Le porte-parole adjoint du département d’Etat, Mark Toner, a indiqué de son côté que l’ambassadeur Robert Ford avait quitté la Syrie en raison de "menaces crédibles pour sa sécurité personnelle".

"A ce stade, nous ne pouvons pas dire quand il retournera en Syrie", a ajouté M. Toner. "Cela dépendra de notre évaluation des incitations" à des violences contre l’ambassadeur "émanant du régime, ainsi que de la situation sur le terrain".

Depuis le début, à la mi-mars, d’un mouvement de contestation sans précédent en Syrie contre le régime du président Assad, l’ambassadeur des Etats-UNis a défié à plusieurs reprises les autorités de Damas, en se rendant notamment sur les lieux de manifestations qui ont été réprimées.

La secrétaire d’Etat américaine Hillary Clinton avait exigé fin septembre du pouvoir syrien des mesures pour protéger les diplomates américains, après que M. Ford eut été chahuté par des manifestants qui avaient tenté de le prendre à partie à son arrivée au bureau de l’opposant Hassan Abdel-Azim à Damas.

M. Toner a souligné que les Etats-Unis espéraient que le gouvernement syrien mette un terme à sa "campagne de provocations" contre M. Ford.

"La présence de l’ambassadeur Ford est un atout pour notre mission en Syrie parce qu’il a travaillé assidûment afin de transmettre notre message et parce qu’il est nos yeux sur le terrain", a-t-il ajouté.

Pour sa part, le ministre français des Affaires étrangères a indiqué que la France n’envisageait pas de retirer ses diplomates de Syrie.

"Nous avons pris des précautions pour assurer la meilleure sécurité de nos diplomates et nous n’envisageons pas pour l’instant de les retirer de Damas", a indiqué Alain Juppé au cours d’une conférence de presse à Bordeaux (sud-ouest de la France), dont il est maire.

Sur le terrain, la répression de la contestation a fait cinq nouveaux morts lundi à Homs (centre), où les forces armées pilonnent depuis la matinée certains quartiers à la mitrailleuse lourde, a rapporté l’Observatoire syrien des droits de l’Homme (OSDH).

Dans le gouvernorat d’Idleb (nord-ouest), un civil à bord d’une voiture a péri par un tir de roquette RPG en provenance d’un barrage militaire tandis que deux militaires qui ont fait défection ont été tués dans le village de Rami par des hommes armés.

D’autre part, les corps de deux civils sur lesquels des traces de torture étaient visibles ont été retrouvés dans la même région alors que le corps d’un civil, arrêté depuis quelques jours par les services de sécurité, a été remis à sa famille à Homs.

Parallèlement, les forces de sécurité ont procédé à des perquisitions dans le quartier de Roukneddine à Damas, dans des localités proches de la capitale et dans la province d’Idleb, ont indiqué les militants.

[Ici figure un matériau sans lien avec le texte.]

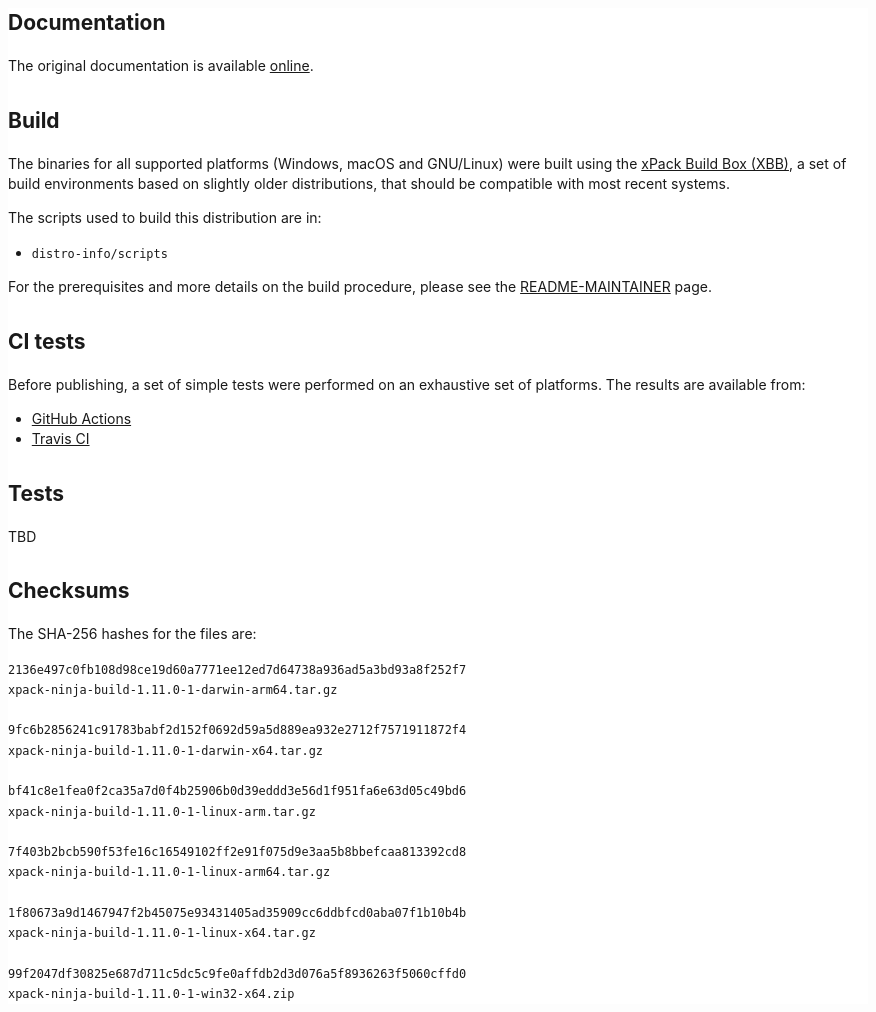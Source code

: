 ## Documentation

The original documentation is available
[online](https://ninja-build.org/manual.html).

## Build

The binaries for all supported platforms
(Windows, macOS and GNU/Linux) were built using the
[xPack Build Box (XBB)](https://xpack.github.io/xbb/), a set
of build environments based on slightly older distributions, that should be
compatible with most recent systems.

The scripts used to build this distribution are in:

- `distro-info/scripts`

For the prerequisites and more details on the build procedure, please see the
[README-MAINTAINER](https://github.com/xpack-dev-tools/ninja-build-xpack/blob/xpack/README-MAINTAINER.md) page.

## CI tests

Before publishing, a set of simple tests were performed on an exhaustive
set of platforms. The results are available from:

- [GitHub Actions](https://github.com/xpack-dev-tools/ninja-build-xpack/actions/)
- [Travis CI](https://app.travis-ci.com/github/xpack-dev-tools/ninja-build-xpack/builds/)

## Tests

TBD

## Checksums

The SHA-256 hashes for the files are:

```txt
2136e497c0fb108d98ce19d60a7771ee12ed7d64738a936ad5a3bd93a8f252f7
xpack-ninja-build-1.11.0-1-darwin-arm64.tar.gz

9fc6b2856241c91783babf2d152f0692d59a5d889ea932e2712f7571911872f4
xpack-ninja-build-1.11.0-1-darwin-x64.tar.gz

bf41c8e1fea0f2ca35a7d0f4b25906b0d39eddd3e56d1f951fa6e63d05c49bd6
xpack-ninja-build-1.11.0-1-linux-arm.tar.gz

7f403b2bcb590f53fe16c16549102ff2e91f075d9e3aa5b8bbefcaa813392cd8
xpack-ninja-build-1.11.0-1-linux-arm64.tar.gz

1f80673a9d1467947f2b45075e93431405ad35909cc6ddbfcd0aba07f1b10b4b
xpack-ninja-build-1.11.0-1-linux-x64.tar.gz

99f2047df30825e687d711c5dc5c9fe0affdb2d3d076a5f8936263f5060cffd0
xpack-ninja-build-1.11.0-1-win32-x64.zip

```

A Douma, situé à 15 km de la capitale, les funérailles d’un jeune homme décédé la veille se sont transformées en manifestation appelant à la chute du régime. Des défilés d’étudiants ont eu lieu par ailleurs dans la province d’Idleb et la ville cô tière de Banias.

Dimanche, huit civils avaient été tués par des tirs des forces de sécurité, notamment à Homs et Hama (nord), hauts lieux de la contestation contre le régime.

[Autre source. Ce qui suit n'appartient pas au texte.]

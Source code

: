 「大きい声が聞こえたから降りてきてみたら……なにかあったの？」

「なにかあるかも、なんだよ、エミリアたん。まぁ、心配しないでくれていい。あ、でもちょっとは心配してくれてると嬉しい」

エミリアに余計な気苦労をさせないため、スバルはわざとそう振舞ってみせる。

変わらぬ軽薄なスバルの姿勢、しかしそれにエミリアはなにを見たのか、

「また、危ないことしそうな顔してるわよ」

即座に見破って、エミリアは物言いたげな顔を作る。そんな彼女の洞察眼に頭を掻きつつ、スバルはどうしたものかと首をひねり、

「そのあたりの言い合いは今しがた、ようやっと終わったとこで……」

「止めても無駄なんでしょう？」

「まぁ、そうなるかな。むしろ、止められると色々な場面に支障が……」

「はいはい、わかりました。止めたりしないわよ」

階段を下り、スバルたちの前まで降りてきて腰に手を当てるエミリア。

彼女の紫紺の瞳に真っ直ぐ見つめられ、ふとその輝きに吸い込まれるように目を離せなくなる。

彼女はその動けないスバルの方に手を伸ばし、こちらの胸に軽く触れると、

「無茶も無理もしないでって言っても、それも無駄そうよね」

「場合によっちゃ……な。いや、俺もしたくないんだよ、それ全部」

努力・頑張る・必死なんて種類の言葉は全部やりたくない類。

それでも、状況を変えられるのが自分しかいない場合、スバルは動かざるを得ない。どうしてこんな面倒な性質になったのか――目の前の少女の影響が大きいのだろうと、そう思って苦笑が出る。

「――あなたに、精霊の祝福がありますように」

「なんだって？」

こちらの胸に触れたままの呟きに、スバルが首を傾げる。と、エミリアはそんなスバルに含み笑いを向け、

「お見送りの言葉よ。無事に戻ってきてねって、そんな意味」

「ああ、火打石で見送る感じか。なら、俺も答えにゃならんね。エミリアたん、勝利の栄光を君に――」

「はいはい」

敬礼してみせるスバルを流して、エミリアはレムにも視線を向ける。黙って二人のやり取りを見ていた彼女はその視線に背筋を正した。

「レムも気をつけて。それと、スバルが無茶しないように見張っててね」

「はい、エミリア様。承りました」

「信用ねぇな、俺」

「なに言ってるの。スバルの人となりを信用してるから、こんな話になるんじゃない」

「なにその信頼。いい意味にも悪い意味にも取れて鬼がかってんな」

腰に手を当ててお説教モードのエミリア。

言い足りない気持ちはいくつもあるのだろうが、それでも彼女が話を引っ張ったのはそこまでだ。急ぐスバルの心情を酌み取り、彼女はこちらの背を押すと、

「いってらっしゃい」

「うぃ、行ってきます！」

Par ailleurs, des médias officiels syriens ont annoncé la prochaine tenue d’une conférence de dialogue national qui sera présidée par le président Assad, "afin de mettre fin à la crise".

La Syrie a donné son accord pour une visite mercredi à Damas d’une délégation ministérielle de la Ligue arabe dirigée par le Qatar qui cherche à trouver un règlement politique à la crise. La Ligue propose une conférence entre le pouvoir et l’opposition afin de mettre fin à l’effusion de sang.

Selon l’ONU, la répression de la révolte populaire, lancée mi-mars, a fait plus de 3.000 morts.